La soluzione di bilanciamento spiegata da Safran sta nel “garantire ai professionisti della sicurezza tecnica la capacità di approfondire i dettagli dell’esposizione, collegando parallelamente i problemi causati da tali esposizioni, a semplici percorsi e metriche di attacco che esemplificano il rischio per le funzioni aziendali. Ciò consente sia ai tecnici IT sia ai dirigenti di comprendere l’importanza dei problemi informatici in un modo semplice e applicabile all’intera azienda, riducendo l’attrito tra i team di sicurezza e il resto dell’organizzazione”.
Nel settore delle applicazioni è importante e cruciale ottimizzare, ma per farlo è necessario “capire a fondo come funzionano le app e soprattutto come migliorarle” commenta Marco Urciuoli, country manager Italia e Malta di F5, “facendo attenzione alla semplificazione sia agli ambienti ibridi che multicloud”.
Lo stesso impegno è richiesto sulla “distribuzione e gestione di applicazioni e API più semplici, veloci ed economiche grazie all’automazione e a tecniche avanzate come le policy di sicurezza dinamiche e l’API discovery, console di gestione basata su SaaS, strumenti di troubleshooting robusti e insights sul comportamento delle applicazioni”.

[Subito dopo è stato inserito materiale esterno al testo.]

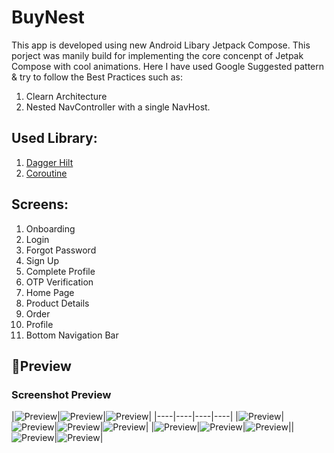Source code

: # BuyNest
This app is developed using new Android Libary Jetpack Compose. This porject was manily build for implementing the core concenpt of Jetpak Compose with cool animations. Here I have used Google Suggested pattern & try to follow the Best Practices such as:

1. Clearn Architecture
2. Nested NavController with a single NavHost.

## Used Library:
1. [Dagger Hilt](https://github.com/google/dagger)
2. [Coroutine](https://github.com/Kotlin/kotlinx.coroutines)

## Screens:
1. Onboarding
2. Login
3. Forgot Password
4. Sign Up
5. Complete Profile
6. OTP Verification
7. Home Page
8. Product Details
9. Order
10. Profile 
11. Bottom Navigation Bar

## 📸Preview

### Screenshot Preview
|![Preview](BuyNest/preview/1.png)|![Preview](BuyNest/preview/3.png)|![Preview](BuyNest/preview/4.png)|
|----|----|----|----|
|![Preview](BuyNest/preview/5.png)|![Preview](BuyNest/preview/6.png)|![Preview](BuyNest/preview/7.png)|![Preview](BuyNest/preview/8.png)|
|![Preview](BuyNest/preview/9.png)|![Preview](BuyNest/preview/10.png)|![Preview](BuyNest/preview/11.png)||![Preview](BuyNest/preview/12.png)|![Preview](BuyNest/preview/13.png)|




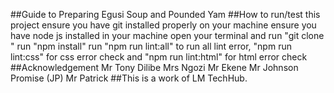 ##Guide to Preparing Egusi Soup and Pounded Yam
##How to run/test this project
ensure you have git installed properly on your machine
ensure you have node js installed in your machine
open your terminal and run "git clone <URL>"
run "npm install"
run "npm run lint:all" to run all lint error, "npm run lint:css" for css error check and "npm run lint:html" for html error check
##Acknowledgement
Mr Tony Dilibe
Mrs Ngozi
Mr Ekene
Mr Johnson Promise (JP)
Mr Patrick
##This is a work of LM TechHub.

Le aziende che si occupano di soluzioni per l’accesso sicuro devono semplificare l’esperienza della identificazione e autenticazione oltre a gestire sia l’autorizzazione che le use case correlati come il reset delle credenziali o la gestione di soluzioni MFA e passwordless.
Massimiliano Micucci, country manager Italy di One Identity, fa notare come “la disciplina dell’Identity Security è probabilmente quella per cui l’esperienza utente assume un aspetto fondamentale, perché oltre ad essere cruciale dal punto di vista delle security e rilevante in termini di efficienza operativa (si pensi ad esempio alla tematica PAM che disciplina l’accesso degli utenti amministratori alle infrastrutture IT), è completamente esposta e quotidianamente utilizzata da tutte le categorie di utenti in ambito B2B/B2C: workforce, contractor, business partner, fornitori e, non ultimi, i clienti”.
L’esperienza utente in questo caso è fondamentale, come sottolinea “non solo per l’efficienza operativa e la produttività, ma è strettamente correlata al core business, coinvolgendo i clienti dell’organizzazione nella fruizione dei servizi digitali a loro esposti”.
Per i prodotti che raccolgono dati e devono fare correlazione o segnalazione di superamento delle soglie è necessario dotare i sistemi di “Una telemetria chiara e comprensibile consente agli analisti di identificare e reagire rapidamente agli incidenti di sicurezza nella rete” fa notare Ross McKerchar, chief information security officer (CISO) di Sophos, “senza dimenticale la collaborazione fra i team di sicurezza di collaborare con gli utenti per definire politiche che non ostacolino le operazioni”.
Infine, l’approccio di sensibilizzazione sul ruolo della sicurezza come game changer della resilienza del business è la filosofia esposta da Stefano Mesiti, head of enterprisesSales di Trend Micro Italia, che sottolinea come “negli ultimi anni, la sensibilizzazione in materia di cybersicurezza, ha contribuito a cambiare le aziende che prima avevano un approccio “fatalista”, e che oggi hanno preso maggiore consapevolezza del calcolo e della valutazione del rischio cyber, puntando maggiormente sulla prevenzione oltre che sulla parte di remediation”.
Guidare le aziende significa operare come “Trusted Advisor, semplificando l’idea di cybersicurezza in azienda, partendo dalla sensibilizzazione, passando per la gestione e risoluzione dei problemi quotidiani, favorendo una vera e propria delega di ciò che è oggi la sicurezza cyber in azienda con l’obiettivo di affiancare il cliente in questo percorso di sicurezza”.